_foreach_norm: Align with PyTorch operator semantics on allocation sc…

…heme of return tensors (#709) PyTorch requires separate copies returned in foreach_norm. The existing XPU implementation follows an out-of-date allocation scheme, to share storage among returned tensor.

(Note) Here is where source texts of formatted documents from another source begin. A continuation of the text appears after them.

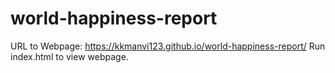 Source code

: # world-happiness-report

URL to Webpage: https://kkmanvi123.github.io/world-happiness-report/
Run index.html to view webpage.
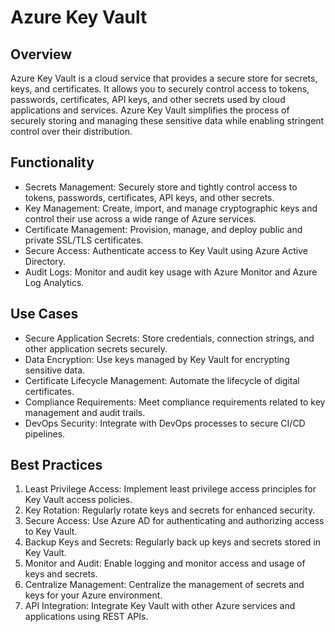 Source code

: # Azure Key Vault
## Overview
Azure Key Vault is a cloud service that provides a secure store for secrets, keys, and certificates. It allows you to securely control access to tokens, passwords, certificates, API keys, and other secrets used by cloud applications and services. Azure Key Vault simplifies the process of securely storing and managing these sensitive data while enabling stringent control over their distribution.

## Functionality
 - Secrets Management: Securely store and tightly control access to tokens, passwords, certificates, API keys, and other secrets.
 - Key Management: Create, import, and manage cryptographic keys and control their use across a wide range of Azure services.
 - Certificate Management: Provision, manage, and deploy public and private SSL/TLS certificates.
 - Secure Access: Authenticate access to Key Vault using Azure Active Directory.
 - Audit Logs: Monitor and audit key usage with Azure Monitor and Azure Log Analytics.

## Use Cases
 - Secure Application Secrets: Store credentials, connection strings, and other application secrets securely.
 - Data Encryption: Use keys managed by Key Vault for encrypting sensitive data.
 - Certificate Lifecycle Management: Automate the lifecycle of digital certificates.
 - Compliance Requirements: Meet compliance requirements related to key management and audit trails.
 - DevOps Security: Integrate with DevOps processes to secure CI/CD pipelines.

## Best Practices
1. Least Privilege Access: Implement least privilege access principles for Key Vault access policies.
2. Key Rotation: Regularly rotate keys and secrets for enhanced security.
3. Secure Access: Use Azure AD for authenticating and authorizing access to Key Vault.
4. Backup Keys and Secrets: Regularly back up keys and secrets stored in Key Vault.
5. Monitor and Audit: Enable logging and monitor access and usage of keys and secrets.
6. Centralize Management: Centralize the management of secrets and keys for your Azure environment.
7. API Integration: Integrate Key Vault with other Azure services and applications using REST APIs. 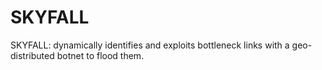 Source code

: # SKYFALL
SKYFALL: dynamically identifies and exploits bottleneck links with a geo-distributed botnet to flood them.

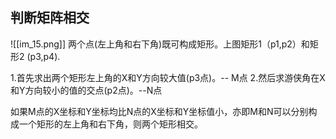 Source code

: ## 判断矩阵相交

![[im_15.png]]
两个点(左上角和右下角)既可构成矩形。上图矩形1（p1,p2）和矩形2 (p3,p4).

1.首先求出两个矩形左上角的X和Y方向较大值(p3点)。-- M点
2.然后求游侠角在X和Y方向较小的值的交点(p2点)。--N点

如果M点的X坐标和Y坐标均比N点的X坐标和Y坐标值小，亦即M和N可以分别构成一个矩形的左上角和右下角，则两个矩形相交。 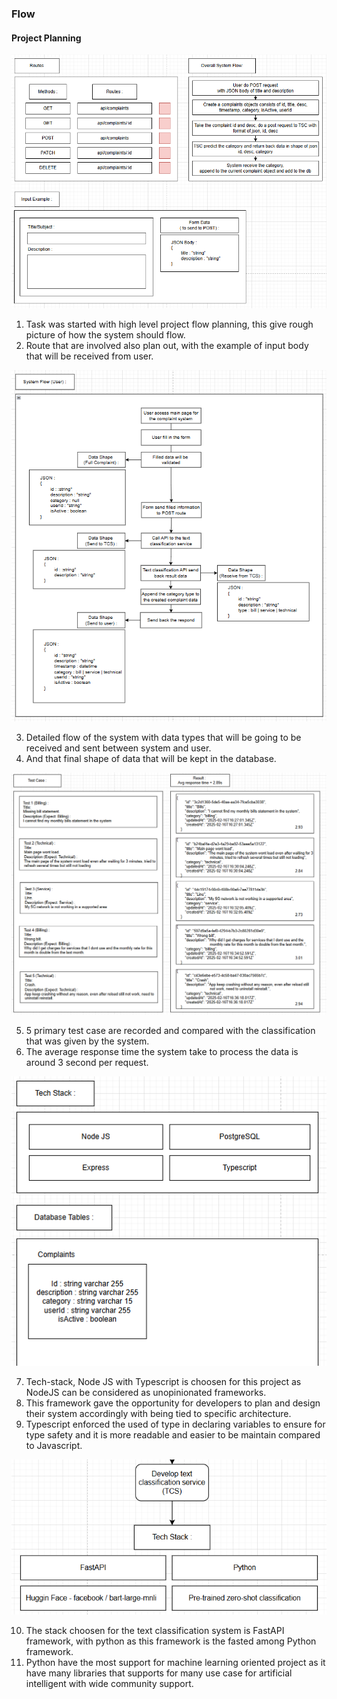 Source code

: ### Flow

#### Project Planning

![alt text](<Screenshot 2025-02-17 002437.png>)

1. Task was started with high level project flow planning, this give rough picture of how the system should flow.
2. Route that are involved also plan out, with the example of input body that will be received from user.

![alt text](<Screenshot 2025-02-17 001813.png>)

3. Detailed flow of the system with data types that will be going to be received and sent between system and user.
4. And that final shape of data that will be kept in the database.

![alt text](<Screenshot 2025-02-17 003913.png>)

5. 5 primary test case are recorded and compared with the classification that was given by the system.
6. The average response time the system take to process the data is around 3 second per request.

![alt text](<Screenshot 2025-02-17 002020.png>)

7. Tech-stack, Node JS with Typescript is choosen for this project as NodeJS can be considered as unopinionated frameworks.
8. This framework gave the opportunity for developers to plan and design their system accordingly with being tied to specific architecture.
9. Typescript enforced the used of type in declaring variables to ensure for type safety and it is more readable and easier to be maintain compared to Javascript.

![alt text](<Screenshot 2025-02-17 004407.png>)

10. The stack choosen for the text classification system is FastAPI framework, with python as this framework is the fasted among Python framework.
11. Python have the most support for machine learning oriented project as it have many libraries that supports for many use case for artificial intelligent with wide community support.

In latest PyTorch unit test, the behavior is not allowed. related case: - test_dispatch_meta_outplace__foreach_norm_xpu_bfloat16 - test_dispatch_meta_outplace__foreach_norm_xpu_float - test_dispatch_symbolic_meta_outplace__foreach_norm_xpu_bfloat16 - test_dispatch_symbolic_meta_outplace__foreach_norm_xpu_float - test_dispatch_symbolic_meta_outplace_all_strides__foreach_norm_xpu_float32 - test_meta_outplace__foreach_norm_xpu_bfloat16 - test_meta_outplace__foreach_norm_xpu_float --------- Co-authored-by: Feng Yuan <[email protected]>
intel · Aug 19, 2024 · 7eb5219 · 7eb5219
1 parent 5a47831
commit 7eb5219
Showing 1 changed file with 46 additions and 10 deletions.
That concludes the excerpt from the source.